You might think of Prefix as just a tool for getting some insight into what your code is doing, but it’s more than that. You can use Prefix to find everything from n+1 errors to hidden exceptions and getting code suggestions. Frequently looking at the logs as surfaced by Prefix will be enough to point you in the right direction to fix your bug. Prefix can just run all the time even when you’re doing the initial development so you can catch bugs while they’re still on your computer and you don’t have to debug problems in production.
Read Why APM Usage is Shifting Left to Development and QA.

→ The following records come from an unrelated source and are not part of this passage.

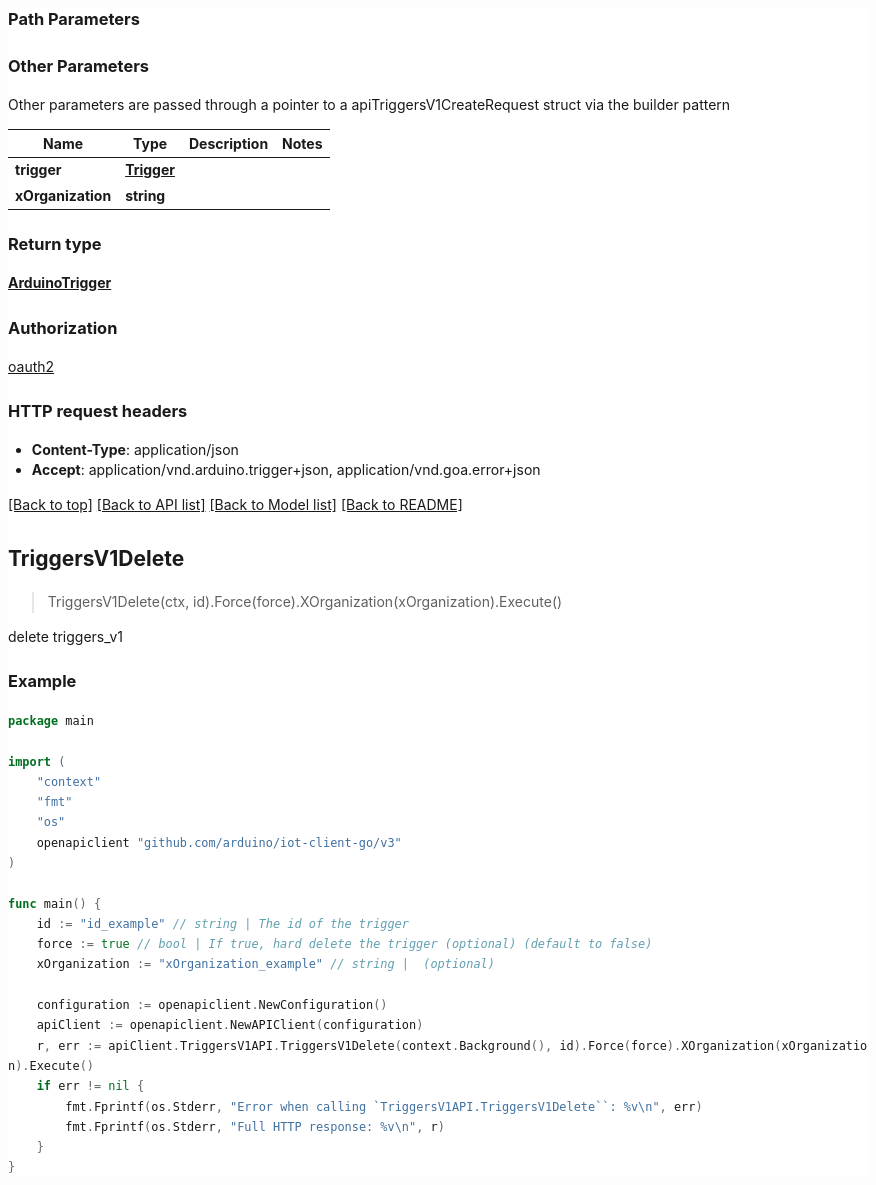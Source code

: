### Path Parameters



### Other Parameters

Other parameters are passed through a pointer to a apiTriggersV1CreateRequest struct via the builder pattern


Name | Type | Description  | Notes
------------- | ------------- | ------------- | -------------
 **trigger** | [**Trigger**](Trigger.md) |  | 
 **xOrganization** | **string** |  | 

### Return type

[**ArduinoTrigger**](ArduinoTrigger.md)

### Authorization

[oauth2](../README.md#oauth2)

### HTTP request headers

- **Content-Type**: application/json
- **Accept**: application/vnd.arduino.trigger+json, application/vnd.goa.error+json

[[Back to top]](#) [[Back to API list]](../README.md#documentation-for-api-endpoints)
[[Back to Model list]](../README.md#documentation-for-models)
[[Back to README]](../README.md)


## TriggersV1Delete

> TriggersV1Delete(ctx, id).Force(force).XOrganization(xOrganization).Execute()

delete triggers_v1



### Example

```go
package main

import (
	"context"
	"fmt"
	"os"
	openapiclient "github.com/arduino/iot-client-go/v3"
)

func main() {
	id := "id_example" // string | The id of the trigger
	force := true // bool | If true, hard delete the trigger (optional) (default to false)
	xOrganization := "xOrganization_example" // string |  (optional)

	configuration := openapiclient.NewConfiguration()
	apiClient := openapiclient.NewAPIClient(configuration)
	r, err := apiClient.TriggersV1API.TriggersV1Delete(context.Background(), id).Force(force).XOrganization(xOrganization).Execute()
	if err != nil {
		fmt.Fprintf(os.Stderr, "Error when calling `TriggersV1API.TriggersV1Delete``: %v\n", err)
		fmt.Fprintf(os.Stderr, "Full HTTP response: %v\n", r)
	}
}
```
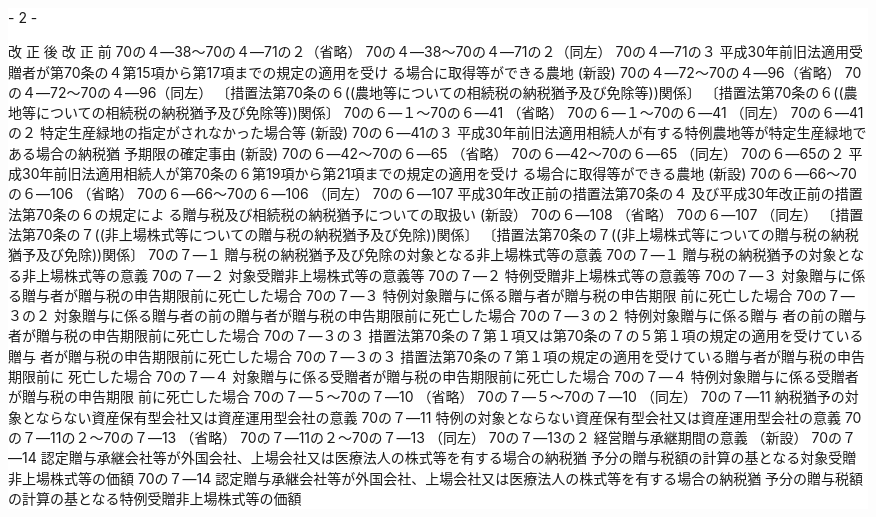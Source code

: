 \- 2 -

改 正 後
改 正 前
70の４―38～70の４―71の２（省略）
70の４―38～70の４―71の２（同左）
70の４―71の３ 平成30年前旧法適用受贈者が第70条の４第15項から第17項までの規定の適用を受け
る場合に取得等ができる農地
(新設)
70の４―72～70の４―96（省略）
70の４―72～70の４―96（同左）
〔措置法第70条の６((農地等についての相続税の納税猶予及び免除等))関係〕
〔措置法第70条の６((農地等についての相続税の納税猶予及び免除等))関係〕
70の６―１～70の６―41 （省略）
70の６―１～70の６―41 （同左）
70の６―41の２ 特定生産緑地の指定がされなかった場合等
(新設)
70の６―41の３ 平成30年前旧法適用相続人が有する特例農地等が特定生産緑地である場合の納税猶
予期限の確定事由
(新設)
70の６―42～70の６―65 （省略）
70の６―42～70の６―65 （同左）
70の６―65の２ 平成30年前旧法適用相続人が第70条の６第19項から第21項までの規定の適用を受け
る場合に取得等ができる農地
(新設)
70の６―66～70の６―106 （省略）
70の６―66～70の６―106 （同左）
70の６―107 平成30年改正前の措置法第70条の４
及び平成30年改正前の措置法第70条の６の規定によ
る贈与税及び相続税の納税猶予についての取扱い
(新設）
70の６―108 （省略）
70の６―107 （同左）
〔措置法第70条の７((非上場株式等についての贈与税の納税猶予及び免除))関係〕
〔措置法第70条の７((非上場株式等についての贈与税の納税猶予及び免除))関係〕
70の７―１ 贈与税の納税猶予及び免除の対象となる非上場株式等の意義
70の７―１ 贈与税の納税猶予の対象となる非上場株式等の意義
70の７―２ 対象受贈非上場株式等の意義等
70の７―２ 特例受贈非上場株式等の意義等
70の７―３ 対象贈与に係る贈与者が贈与税の申告期限前に死亡した場合
70の７―３ 特例対象贈与に係る贈与者が贈与税の申告期限
前に死亡した場合
70の７―３の２ 対象贈与に係る贈与者の前の贈与者が贈与税の申告期限前に死亡した場合
70の７―３の２ 特例対象贈与に係る贈与
者の前の贈与者が贈与税の申告期限前に死亡した場合
70の７―３の３ 措置法第70条の７第１項又は第70条の７の５第１項の規定の適用を受けている贈与
者が贈与税の申告期限前に死亡した場合
70の７―３の３ 措置法第70条の７第１項の規定の適用を受けている贈与者が贈与税の申告期限前に
死亡した場合
70の７―４ 対象贈与に係る受贈者が贈与税の申告期限前に死亡した場合
70の７―４ 特例対象贈与に係る受贈者が贈与税の申告期限
前に死亡した場合
70の７―５～70の７―10 （省略）
70の７―５～70の７―10 （同左）
70の７―11 納税猶予の対象とならない資産保有型会社又は資産運用型会社の意義
70の７―11 特例の対象とならない資産保有型会社又は資産運用型会社の意義
70の７―11の２～70の７―13 （省略）
70の７―11の２～70の７―13 （同左）
70の７―13の２ 経営贈与承継期間の意義
（新設）
70の７―14 認定贈与承継会社等が外国会社、上場会社又は医療法人の株式等を有する場合の納税猶
予分の贈与税額の計算の基となる対象受贈非上場株式等の価額
70の７―14 認定贈与承継会社等が外国会社、上場会社又は医療法人の株式等を有する場合の納税猶
予分の贈与税額の計算の基となる特例受贈非上場株式等の価額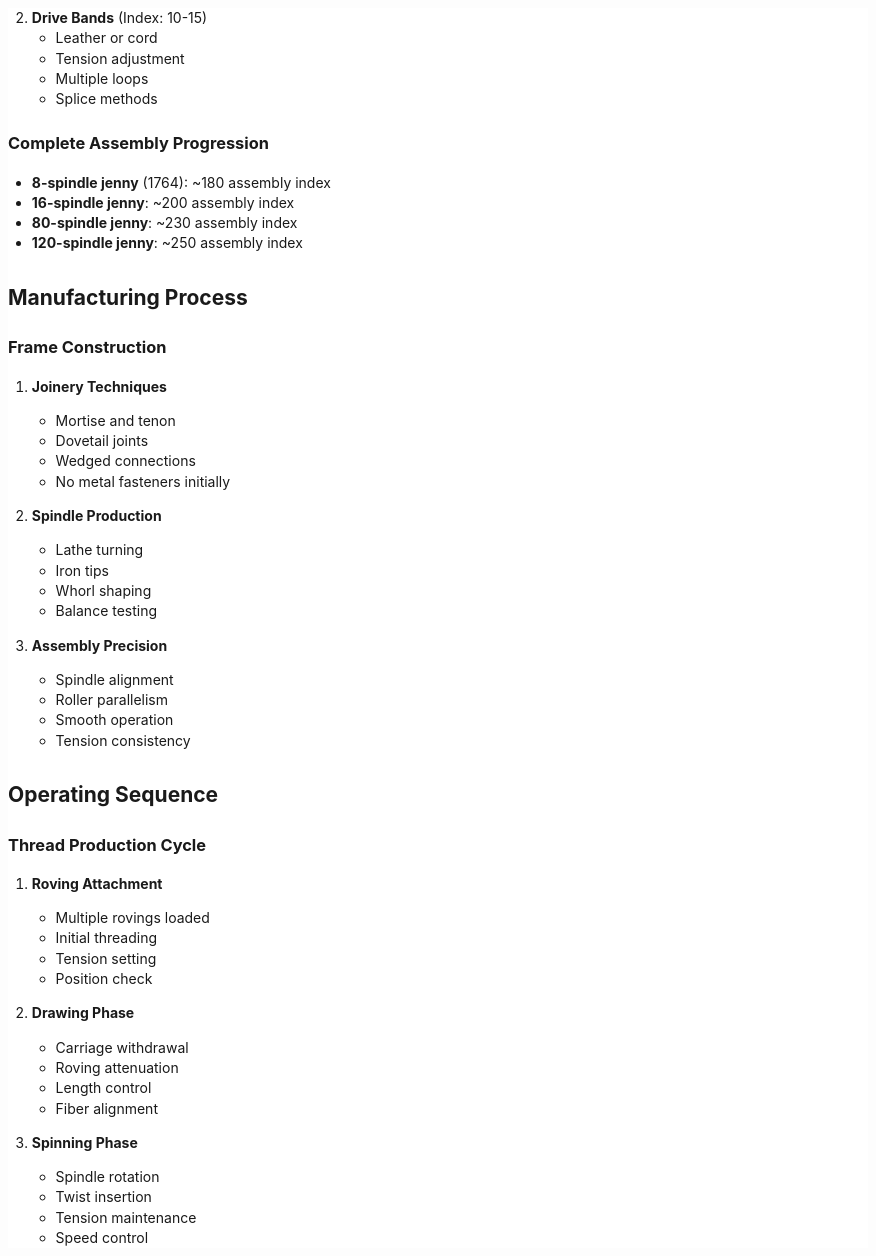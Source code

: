 2. **Drive Bands** (Index: 10-15)
   - Leather or cord
   - Tension adjustment
   - Multiple loops
   - Splice methods

### Complete Assembly Progression
- **8-spindle jenny** (1764): ~180 assembly index
- **16-spindle jenny**: ~200 assembly index
- **80-spindle jenny**: ~230 assembly index
- **120-spindle jenny**: ~250 assembly index

## Manufacturing Process

### Frame Construction
1. **Joinery Techniques**
   - Mortise and tenon
   - Dovetail joints
   - Wedged connections
   - No metal fasteners initially

2. **Spindle Production**
   - Lathe turning
   - Iron tips
   - Whorl shaping
   - Balance testing

3. **Assembly Precision**
   - Spindle alignment
   - Roller parallelism
   - Smooth operation
   - Tension consistency

## Operating Sequence

### Thread Production Cycle
1. **Roving Attachment**
   - Multiple rovings loaded
   - Initial threading
   - Tension setting
   - Position check

2. **Drawing Phase**
   - Carriage withdrawal
   - Roving attenuation
   - Length control
   - Fiber alignment

3. **Spinning Phase**
   - Spindle rotation
   - Twist insertion
   - Tension maintenance
   - Speed control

If your codebase is difficult to test, and there are some of those out there, then you might want to pick up a copy of Michael C. Feathers’ book “Working Effectively with Legacy Code”. The appendix in this book offers concrete advice about how to extract testable code from a jumble of untestable code.
I am a LINQ addict. There, I’ve come out and said it. There is no application I build that doesn’t make heavy use of LINQ. I like the functional nature of being able to sort, filter, and project in a very terse way. My brain is used to parsing and understanding complex queries, and I know that one of my shortcomings as a developer is writing unapproachable LINQ statements. Traditionally, debugging LINQ has been pretty complex and the advice in the Microsoft documentation is pretty scant. You can debug by selecting chunks of the query at a time and evaluating them in the quick watch or watch windows. This leaves something to be desired.
OzCode has a nice visualizer that will show how the data in a LINQ query is altered at each step. Here you can see a query that takes a bunch of words, filters them for length, grabs the first letter, groups them, and finds the largest count.
The query is displayed as a series of panels showing the state of the data after a step has been taken. There is currently only support for visualizing full-framework LINQ queries but support for .NET Core is on its way.
A well-designed method in functional programming has no side effects. That is to say, you can run the same function multiple times with the same inputs and the results will be identical. This is called a pure function and it enables all sorts of fun with caching and optimizing. Unfortunately, most functions we encounter are not pure and may well have a side effect. Consider this function:
static int hitCounter = 0; public static int GetAndIncrement() { return hitCounter++; }
Every time this function is called, the result is different: 0, 1, 2, 3. This is true if you’re evaluating the function in a quick watch window too.
Every time the function is evaluated there is a side effect of the hit counter is incremented. This is an easy condition to hit when debugging your code. To avoid changing the state of the running program while we’re debugging, we can add “, nse” to the expression.
If you’re working on a project that isn’t using the full version of Visual Studio, then you can still get a rich debugging experience by leveraging Visual Studio Code. The debugging experience in VSCode isn’t quite as good as that of full VS, but it is still jolly good. The swish tools found in OzCode haven’t made an appearance in VS Code yet. You can debug a whole host of different languages using VSCode: from Java to Python to C#, and all of them are supported through a series of plugins. The documentation on how to start debugging is also great and might be the only starting point you need.
This is probably the single most important thing you can do to debug your code. Find a friend, a coworker, or an inanimate object, and talk about the problem you’re having. I find that simply the act of getting my thoughts together sufficiently to explain the problem to somebody else is enough to point me in the direction of a solution. Sometimes the simplest solutions are better than a world of slick debugging tools.